Обострение борьбы реформизма с революционной социал-демократией внутри рабочего движения есть совершенно неизбежный результат указанных изменений во всей экономической и политической обстановке всех цивилизованных стран мира. Рост рабочего движения неизбежно привлекает в число его сторонников известное количество мелкобуржуазных элементов, порабощенных буржуазной идеологией, с трудом освобождающихся от нее, постоянно впадающих в нее снова и снова. Социальную революцию пролетариата нельзя себе и представить без этой борьбы, без ясной принципиальной размежевки социалистической «Горы» и социалистической «Жиронды» {129} перед этой революцией, – без полного разрыва оппортунистических, мелкобуржуазных, и пролетарских, революционных, элементов новой исторической силы во время этой революции.
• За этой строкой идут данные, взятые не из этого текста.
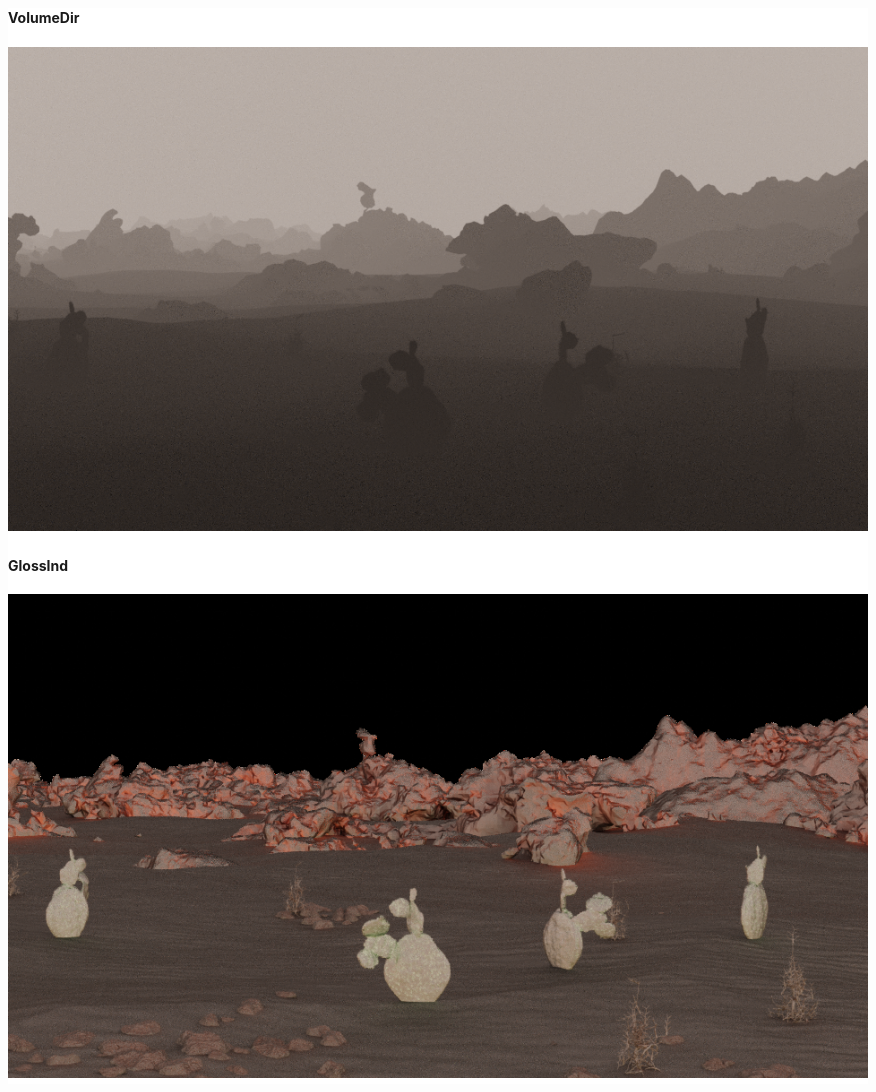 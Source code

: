 #### VolumeDir
![VolumeDir](out/helloWorld_outdoor/VolumeDir_0_0_0001_0.png)

#### GlossInd
![GlossInd](out/helloWorld_outdoor/GlossInd_0_0_0001_0.png)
В России дело не меняется по существу, но усложняется, затушевывается, модифицируется вследствие того, что мы отстали от Европы (и даже от передовой части Азии), мы переживаем еще эпоху буржуазных революций. От этого русский реформизм отличается особенно упорным характером, представляет из себя болезнь более, так сказать, злокачественную, приносит гораздо больше вреда делу пролетариата и делу революции. У нас реформизм течет одновременно из двух источников. Во-первых, Россия гораздо более мелкобуржуазная страна, чем страны западноевропейские. У нас поэтому особенно часто появляются люди, группы, течения, отличающиеся тем противоречивым, нетвердым, колеблющимся отношением к социализму (то «пылкая любовь», то подлая измена), которое свойственно всякой мелкой буржуазии. У нас, во-2-х, массы мелкой буржуазии всего легче, всего быстрее падают духом и поддаются ренегатскому настроению при каждой неудаче одной из фаз нашей буржуазной революции, всего скорее отрекаются от задачи полного демократического переворота, очищающего Россию целиком от всех пережитков средневековья и крепостничества.
Не будем останавливаться подробно на первом источнике. Напомним только, что не найдется, наверное, пи единой страны в мире, где бы так быстро происходили «повороты» от сочувствия социализму к сочувствию контрреволюционному либерализму, как у наших господ Струве, Изгоевых, Карауловых и т. д., и т. п. А ведь эти господа – не исключения, не одиночки, а представители широко распространенных течений! Прекраснодушные люди, которых много вне рядов социал-демократии, но не мало также внутри ее, и которые любят говорить проповеди против «чрезмерной» полемики, «страсти к размежеваниям» и т. д., обнаруживают полное непонимание того, какие исторические условия порождают в России «чрезмерную» «страсть» к скачкам от социализма к либерализму.
Перейдем ко второму источнику реформизма в России.
Буржуазная революция у нас не закончена. Самодержавие пытается по-новому решить завещанные ею и навязываемые всем объективным ходом экономического развития задачи, но оно не может их решить. Ни новый шаг по пути превращения старого царизма в подновленную буржуазную монархию, ни организация в национальном масштабе дворян и верхов буржуазии (III Дума), ни буржуазная аграрная политика, проводимая земскими начальниками, – все эти «крайние» меры, все эти «последние» усилия царизма на последней оставшейся ему арене, арене приспособления к буржуазному развитию, оказываются недостаточными. Не выходит и так! Не только японцев не может догнать «обновляемая» таким способом Россия, но даже и от Китая, пожалуй, она начинает отставать. Революционный кризис на почве неразрешенных буржуазно-демократических задач остается неизбежным. Он назревает снова, мы идем опять навстречу к нему, идем по-новому, не так, как прежде, не тем темпом, не в старых только формах, но идем несомненно.
Задачи пролетариата вытекают из такого положения с полнейшей, неуклонной определенностью. Как единственный до конца революционный класс современного общества, он должен быть руководителем, гегемоном в борьбе всего народа за полный демократический переворот, в борьбе всех трудящихся и эксплуатируемых против угнетателей и эксплуататоров. Пролетариат революционен лишь постольку, поскольку он сознает и проводит в жизнь эту идею гегемонии. Пролетарий, сознавший эту задачу, есть раб, восставший против рабства. Пролетарий, не сознающий идеи гегемонии своего класса, или отрекающийся от этой идеи, есть раб, не понимающий своего рабского положения; в лучшем случае это – раб, борющийся за улучшение своего рабского положения, а не за свержение рабства.